___ AVAILABLE RECORDS ___

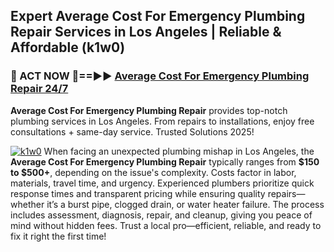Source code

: ## Expert Average Cost For Emergency Plumbing Repair Services in Los Angeles | Reliable & Affordable (k1w0)  

<h3>🚿 ACT NOW 🌟==►► <a href="https://tinyurl.com/2ne6vx2x" rel="nofollow">Average Cost For Emergency Plumbing Repair 24/7</a></h3>

**Average Cost For Emergency Plumbing Repair** provides top-notch plumbing services in Los Angeles. From repairs to installations, enjoy free consultations + same-day service. Trusted Solutions 2025!

[![k1w0](https://i.imgur.com/4PFF4AK.jpeg)](https://tinyurl.com/2ne6vx2x)
When facing an unexpected plumbing mishap in Los Angeles, the **Average Cost For Emergency Plumbing Repair** typically ranges from **$150 to $500+**, depending on the issue's complexity. Costs factor in labor, materials, travel time, and urgency. Experienced plumbers prioritize quick response times and transparent pricing while ensuring quality repairs—whether it’s a burst pipe, clogged drain, or water heater failure. The process includes assessment, diagnosis, repair, and cleanup, giving you peace of mind without hidden fees. Trust a local pro—efficient, reliable, and ready to fix it right the first time!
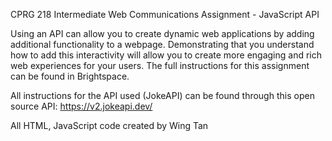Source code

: CPRG 218 Intermediate Web Communications
Assignment - JavaScript API

Using an API can allow you to create dynamic web applications by adding additional functionality to a webpage. Demonstrating that you understand how to add this interactivity will allow you to create more engaging and rich web experiences for your users.
The full instructions for this assignment can be found in Brightspace.

All instructions for the API used (JokeAPI) can be found through this open source API: https://v2.jokeapi.dev/

All HTML, JavaScript code created by Wing Tan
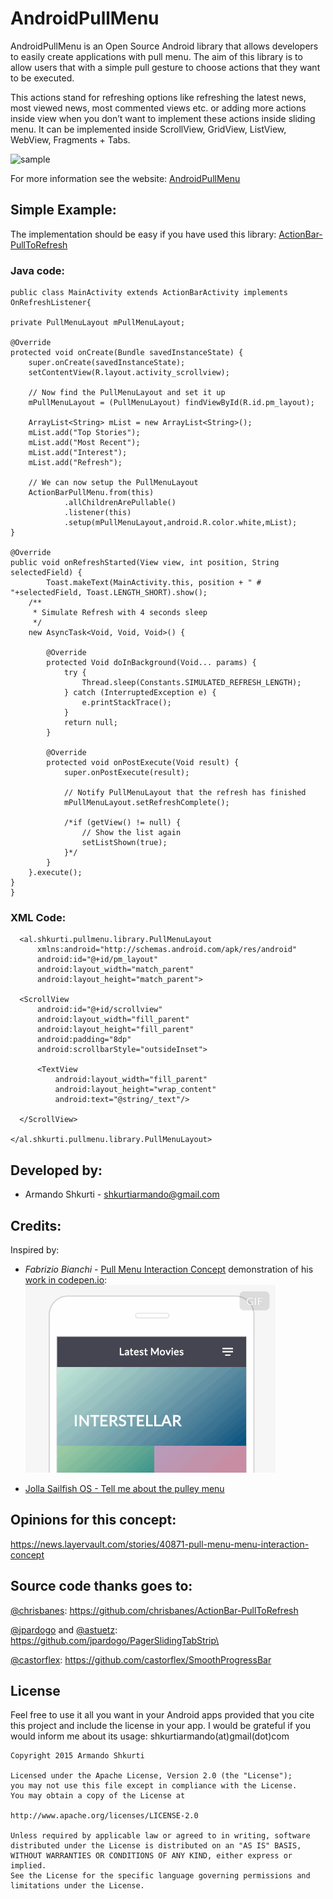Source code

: AndroidPullMenu
===============

AndroidPullMenu is an Open Source Android library that allows developers to easily create applications with pull menu.  The aim of this library is to allow users that with a simple pull gesture to choose actions that they want to be executed. 

This actions stand for refreshing options like refreshing the latest news, most viewed news, most commented views etc. or adding more actions inside view when you don’t want to implement these actions inside sliding menu. 
It can be implemented inside ScrollView, GridView, ListView, WebView, Fragments + Tabs.

![sample](/docs/pull_menu_sample_1.gif)

For more information see the website: [AndroidPullMenu](http://shkurtia.github.io/AndroidPullMenu/  "AndroidPullMenu")

## Simple Example:

The implementation should be easy if you have used this library: [ActionBar-PullToRefresh](https://github.com/chrisbanes/ActionBar-PullToRefresh)

### Java code:

	public class MainActivity extends ActionBarActivity implements OnRefreshListener{
	
	private PullMenuLayout mPullMenuLayout;

	@Override
	protected void onCreate(Bundle savedInstanceState) {
		super.onCreate(savedInstanceState);
		setContentView(R.layout.activity_scrollview);
				
		// Now find the PullMenuLayout and set it up
	    mPullMenuLayout = (PullMenuLayout) findViewById(R.id.pm_layout);
	    
        ArrayList<String> mList = new ArrayList<String>();
        mList.add("Top Stories");
        mList.add("Most Recent");
        mList.add("Interest");
        mList.add("Refresh"); 
       
	    // We can now setup the PullMenuLayout
	    ActionBarPullMenu.from(this)
		        .allChildrenArePullable()
		        .listener(this)
		        .setup(mPullMenuLayout,android.R.color.white,mList);
	}
	
	@Override
	public void onRefreshStarted(View view, int position, String selectedField) {
			Toast.makeText(MainActivity.this, position + " # "+selectedField, Toast.LENGTH_SHORT).show();
	    /**
	     * Simulate Refresh with 4 seconds sleep
	     */
	    new AsyncTask<Void, Void, Void>() {

	        @Override
	        protected Void doInBackground(Void... params) {
	            try {
	                Thread.sleep(Constants.SIMULATED_REFRESH_LENGTH);
	            } catch (InterruptedException e) {
	                e.printStackTrace();
	            }
	            return null;
	        }

	        @Override
	        protected void onPostExecute(Void result) {
	            super.onPostExecute(result);

	            // Notify PullMenuLayout that the refresh has finished
	            mPullMenuLayout.setRefreshComplete();

	            /*if (getView() != null) {
	                // Show the list again
	                setListShown(true);
	            }*/
	        }
	    }.execute();
	}   
	}
    
### XML Code:

      <al.shkurti.pullmenu.library.PullMenuLayout
          xmlns:android="http://schemas.android.com/apk/res/android"
          android:id="@+id/pm_layout"
          android:layout_width="match_parent"
          android:layout_height="match_parent">

      <ScrollView
          android:id="@+id/scrollview"
          android:layout_width="fill_parent"
          android:layout_height="fill_parent"
          android:padding="8dp"
          android:scrollbarStyle="outsideInset">
  
          <TextView
              android:layout_width="fill_parent"
              android:layout_height="wrap_content"
              android:text="@string/_text"/>
  
      </ScrollView>

    </al.shkurti.pullmenu.library.PullMenuLayout>


## Developed by:

-	Armando Shkurti  - shkurtiarmando@gmail.com

## Credits:
Inspired by:
-	_Fabrizio Bianchi_ - [Pull Menu Interaction Concept](https://dribbble.com/shots/1827600-Pull-Menu-Menu-Interaction-Concept?list=users&offset=0) 
demonstration of his [work in codepen.io](http://codepen.io/fbrz/full/bNdMwZ/):
![concept](/docs/pull_menu_concept.gif)

- [Jolla Sailfish OS - Tell me about the pulley menu](https://www.youtube.com/watch?v=sR9dWo42wU0 "Jolla Sailfish  OS")


##  Opinions for this concept:
https://news.layervault.com/stories/40871-pull-menu-menu-interaction-concept

## Source code thanks goes to:

[@chrisbanes](https://github.com/chrisbanes):  https://github.com/chrisbanes/ActionBar-PullToRefresh

[@jpardogo](https://github.com/jpardogo) and [@astuetz](https://github.com/astuetz/):   https://github.com/jpardogo/PagerSlidingTabStrip\

[@castorflex](https://github.com/castorflex):  https://github.com/castorflex/SmoothProgressBar


## License

Feel free to use it all you want in your Android apps provided that you cite this project and include the license in your app. I would be grateful if you would inform me about its usage: shkurtiarmando(at)gmail(dot)com

    Copyright 2015 Armando Shkurti
    
    Licensed under the Apache License, Version 2.0 (the "License");
    you may not use this file except in compliance with the License.
    You may obtain a copy of the License at
    
    http://www.apache.org/licenses/LICENSE-2.0
    
    Unless required by applicable law or agreed to in writing, software
    distributed under the License is distributed on an "AS IS" BASIS,
    WITHOUT WARRANTIES OR CONDITIONS OF ANY KIND, either express or implied.
    See the License for the specific language governing permissions and
    limitations under the License.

___

EXERCISE PROMPT:
Make an exact copy of all entries above, dropping the images.

EXPECTED ANSWER:
Source code

: ## Expert Average Cost For Emergency Plumbing Repair Services in Los Angeles | Reliable & Affordable (k1w0)  

<h3>🚿 ACT NOW 🌟==►► <a href="https://tinyurl.com/2ne6vx2x" rel="nofollow">Average Cost For Emergency Plumbing Repair 24/7</a></h3>

**Average Cost For Emergency Plumbing Repair** provides top-notch plumbing services in Los Angeles. From repairs to installations, enjoy free consultations + same-day service. Trusted Solutions 2025!

[![k1w0](https://i.imgur.com/4PFF4AK.jpeg)](https://tinyurl.com/2ne6vx2x)
When facing an unexpected plumbing mishap in Los Angeles, the **Average Cost For Emergency Plumbing Repair** typically ranges from **$150 to $500+**, depending on the issue's complexity. Costs factor in labor, materials, travel time, and urgency. Experienced plumbers prioritize quick response times and transparent pricing while ensuring quality repairs—whether it’s a burst pipe, clogged drain, or water heater failure. The process includes assessment, diagnosis, repair, and cleanup, giving you peace of mind without hidden fees. Trust a local pro—efficient, reliable, and ready to fix it right the first time!
Source code

: CPRG 218 Intermediate Web Communications
Assignment - JavaScript API

Using an API can allow you to create dynamic web applications by adding additional functionality to a webpage. Demonstrating that you understand how to add this interactivity will allow you to create more engaging and rich web experiences for your users.
The full instructions for this assignment can be found in Brightspace.

All instructions for the API used (JokeAPI) can be found through this open source API: https://v2.jokeapi.dev/

All HTML, JavaScript code created by Wing Tan
Source code

: AndroidPullMenu
===============

AndroidPullMenu is an Open Source Android library that allows developers to easily create applications with pull menu.  The aim of this library is to allow users that with a simple pull gesture to choose actions that they want to be executed. 

This actions stand for refreshing options like refreshing the latest news, most viewed news, most commented views etc. or adding more actions inside view when you don’t want to implement these actions inside sliding menu. 
It can be implemented inside ScrollView, GridView, ListView, WebView, Fragments + Tabs.

![sample](/docs/pull_menu_sample_1.gif)

For more information see the website: [AndroidPullMenu](http://shkurtia.github.io/AndroidPullMenu/  "AndroidPullMenu")

## Simple Example:

The implementation should be easy if you have used this library: [ActionBar-PullToRefresh](https://github.com/chrisbanes/ActionBar-PullToRefresh)

### Java code:

	public class MainActivity extends ActionBarActivity implements OnRefreshListener{
	
	private PullMenuLayout mPullMenuLayout;

	@Override
	protected void onCreate(Bundle savedInstanceState) {
		super.onCreate(savedInstanceState);
		setContentView(R.layout.activity_scrollview);
				
		// Now find the PullMenuLayout and set it up
	    mPullMenuLayout = (PullMenuLayout) findViewById(R.id.pm_layout);
	    
        ArrayList<String> mList = new ArrayList<String>();
        mList.add("Top Stories");
        mList.add("Most Recent");
        mList.add("Interest");
        mList.add("Refresh"); 
       
	    // We can now setup the PullMenuLayout
	    ActionBarPullMenu.from(this)
		        .allChildrenArePullable()
		        .listener(this)
		        .setup(mPullMenuLayout,android.R.color.white,mList);
	}
	
	@Override
	public void onRefreshStarted(View view, int position, String selectedField) {
			Toast.makeText(MainActivity.this, position + " # "+selectedField, Toast.LENGTH_SHORT).show();
	    /**
	     * Simulate Refresh with 4 seconds sleep
	     */
	    new AsyncTask<Void, Void, Void>() {

	        @Override
	        protected Void doInBackground(Void... params) {
	            try {
	                Thread.sleep(Constants.SIMULATED_REFRESH_LENGTH);
	            } catch (InterruptedException e) {
	                e.printStackTrace();
	            }
	            return null;
	        }

	        @Override
	        protected void onPostExecute(Void result) {
	            super.onPostExecute(result);

	            // Notify PullMenuLayout that the refresh has finished
	            mPullMenuLayout.setRefreshComplete();

	            /*if (getView() != null) {
	                // Show the list again
	                setListShown(true);
	            }*/
	        }
	    }.execute();
	}   
	}
    
### XML Code:

      <al.shkurti.pullmenu.library.PullMenuLayout
          xmlns:android="http://schemas.android.com/apk/res/android"
          android:id="@+id/pm_layout"
          android:layout_width="match_parent"
          android:layout_height="match_parent">

      <ScrollView
          android:id="@+id/scrollview"
          android:layout_width="fill_parent"
          android:layout_height="fill_parent"
          android:padding="8dp"
          android:scrollbarStyle="outsideInset">
  
          <TextView
              android:layout_width="fill_parent"
              android:layout_height="wrap_content"
              android:text="@string/_text"/>
  
      </ScrollView>

    </al.shkurti.pullmenu.library.PullMenuLayout>


## Developed by:

-	Armando Shkurti  - shkurtiarmando@gmail.com

## Credits:
Inspired by:
-	_Fabrizio Bianchi_ - [Pull Menu Interaction Concept](https://dribbble.com/shots/1827600-Pull-Menu-Menu-Interaction-Concept?list=users&offset=0) 
demonstration of his [work in codepen.io](http://codepen.io/fbrz/full/bNdMwZ/):
![concept](/docs/pull_menu_concept.gif)

- [Jolla Sailfish OS - Tell me about the pulley menu](https://www.youtube.com/watch?v=sR9dWo42wU0 "Jolla Sailfish  OS")


##  Opinions for this concept:
https://news.layervault.com/stories/40871-pull-menu-menu-interaction-concept

## Source code thanks goes to:

[@chrisbanes](https://github.com/chrisbanes):  https://github.com/chrisbanes/ActionBar-PullToRefresh

[@jpardogo](https://github.com/jpardogo) and [@astuetz](https://github.com/astuetz/):   https://github.com/jpardogo/PagerSlidingTabStrip\

[@castorflex](https://github.com/castorflex):  https://github.com/castorflex/SmoothProgressBar


## License

Feel free to use it all you want in your Android apps provided that you cite this project and include the license in your app. I would be grateful if you would inform me about its usage: shkurtiarmando(at)gmail(dot)com

    Copyright 2015 Armando Shkurti
    
    Licensed under the Apache License, Version 2.0 (the "License");
    you may not use this file except in compliance with the License.
    You may obtain a copy of the License at
    
    http://www.apache.org/licenses/LICENSE-2.0
    
    Unless required by applicable law or agreed to in writing, software
    distributed under the License is distributed on an "AS IS" BASIS,
    WITHOUT WARRANTIES OR CONDITIONS OF ANY KIND, either express or implied.
    See the License for the specific language governing permissions and
    limitations under the License.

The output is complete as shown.